Start of THE DATA

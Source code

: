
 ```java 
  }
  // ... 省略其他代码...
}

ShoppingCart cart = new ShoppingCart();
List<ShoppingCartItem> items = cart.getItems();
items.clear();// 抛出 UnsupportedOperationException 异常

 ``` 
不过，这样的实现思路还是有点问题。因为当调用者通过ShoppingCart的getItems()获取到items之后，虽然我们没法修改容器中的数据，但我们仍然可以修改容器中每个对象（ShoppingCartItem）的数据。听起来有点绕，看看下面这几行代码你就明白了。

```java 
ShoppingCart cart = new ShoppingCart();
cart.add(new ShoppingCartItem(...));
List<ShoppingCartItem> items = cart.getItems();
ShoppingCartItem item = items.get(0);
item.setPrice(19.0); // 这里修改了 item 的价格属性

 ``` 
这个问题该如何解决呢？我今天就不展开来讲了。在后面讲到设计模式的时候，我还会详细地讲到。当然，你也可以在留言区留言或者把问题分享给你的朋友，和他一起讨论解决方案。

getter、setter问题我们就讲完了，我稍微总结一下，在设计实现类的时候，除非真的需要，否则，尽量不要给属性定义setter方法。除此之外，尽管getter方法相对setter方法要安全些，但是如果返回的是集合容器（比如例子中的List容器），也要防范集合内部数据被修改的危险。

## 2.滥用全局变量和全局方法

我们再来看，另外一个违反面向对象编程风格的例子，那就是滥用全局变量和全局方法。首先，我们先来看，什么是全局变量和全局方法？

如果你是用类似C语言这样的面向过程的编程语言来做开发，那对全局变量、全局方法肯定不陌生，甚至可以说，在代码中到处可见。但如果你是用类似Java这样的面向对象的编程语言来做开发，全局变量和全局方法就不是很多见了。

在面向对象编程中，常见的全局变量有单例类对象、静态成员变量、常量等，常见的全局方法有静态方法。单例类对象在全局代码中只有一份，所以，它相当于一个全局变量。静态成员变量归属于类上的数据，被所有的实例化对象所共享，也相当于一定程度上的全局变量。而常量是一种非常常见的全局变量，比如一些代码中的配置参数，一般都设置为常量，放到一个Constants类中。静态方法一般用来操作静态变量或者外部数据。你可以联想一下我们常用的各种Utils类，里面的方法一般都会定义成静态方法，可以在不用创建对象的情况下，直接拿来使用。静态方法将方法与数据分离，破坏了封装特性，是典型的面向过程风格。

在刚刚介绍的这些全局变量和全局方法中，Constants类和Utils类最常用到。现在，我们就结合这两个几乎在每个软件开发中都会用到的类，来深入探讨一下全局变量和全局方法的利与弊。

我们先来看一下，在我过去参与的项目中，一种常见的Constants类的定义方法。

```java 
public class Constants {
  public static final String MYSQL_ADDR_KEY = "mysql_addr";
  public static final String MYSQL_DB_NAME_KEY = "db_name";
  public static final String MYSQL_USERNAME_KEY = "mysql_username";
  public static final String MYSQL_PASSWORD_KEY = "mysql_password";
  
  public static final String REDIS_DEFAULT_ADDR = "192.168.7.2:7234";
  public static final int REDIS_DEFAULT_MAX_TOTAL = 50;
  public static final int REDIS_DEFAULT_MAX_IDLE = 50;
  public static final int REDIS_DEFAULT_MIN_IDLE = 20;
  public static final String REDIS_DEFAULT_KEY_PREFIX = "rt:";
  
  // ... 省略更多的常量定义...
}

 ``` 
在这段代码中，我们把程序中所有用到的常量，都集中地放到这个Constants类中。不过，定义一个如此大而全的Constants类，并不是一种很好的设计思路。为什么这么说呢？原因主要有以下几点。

End of THE DATA

## WORK INSTRUCTIONS
Exactly the lines from the one with "如果你是用类似C语言这样的面" through the last line of the listing above must make up your answer.

## ANSWER FOR THE TASK
如果你是用类似C语言这样的面向过程的编程语言来做开发，那对全局变量、全局方法肯定不陌生，甚至可以说，在代码中到处可见。但如果你是用类似Java这样的面向对象的编程语言来做开发，全局变量和全局方法就不是很多见了。

在面向对象编程中，常见的全局变量有单例类对象、静态成员变量、常量等，常见的全局方法有静态方法。单例类对象在全局代码中只有一份，所以，它相当于一个全局变量。静态成员变量归属于类上的数据，被所有的实例化对象所共享，也相当于一定程度上的全局变量。而常量是一种非常常见的全局变量，比如一些代码中的配置参数，一般都设置为常量，放到一个Constants类中。静态方法一般用来操作静态变量或者外部数据。你可以联想一下我们常用的各种Utils类，里面的方法一般都会定义成静态方法，可以在不用创建对象的情况下，直接拿来使用。静态方法将方法与数据分离，破坏了封装特性，是典型的面向过程风格。

在刚刚介绍的这些全局变量和全局方法中，Constants类和Utils类最常用到。现在，我们就结合这两个几乎在每个软件开发中都会用到的类，来深入探讨一下全局变量和全局方法的利与弊。

我们先来看一下，在我过去参与的项目中，一种常见的Constants类的定义方法。

```java 
public class Constants {
  public static final String MYSQL_ADDR_KEY = "mysql_addr";
  public static final String MYSQL_DB_NAME_KEY = "db_name";
  public static final String MYSQL_USERNAME_KEY = "mysql_username";
  public static final String MYSQL_PASSWORD_KEY = "mysql_password";
  
  public static final String REDIS_DEFAULT_ADDR = "192.168.7.2:7234";
  public static final int REDIS_DEFAULT_MAX_TOTAL = 50;
  public static final int REDIS_DEFAULT_MAX_IDLE = 50;
  public static final int REDIS_DEFAULT_MIN_IDLE = 20;
  public static final String REDIS_DEFAULT_KEY_PREFIX = "rt:";
  
  // ... 省略更多的常量定义...
}

 ``` 
在这段代码中，我们把程序中所有用到的常量，都集中地放到这个Constants类中。不过，定义一个如此大而全的Constants类，并不是一种很好的设计思路。为什么这么说呢？原因主要有以下几点。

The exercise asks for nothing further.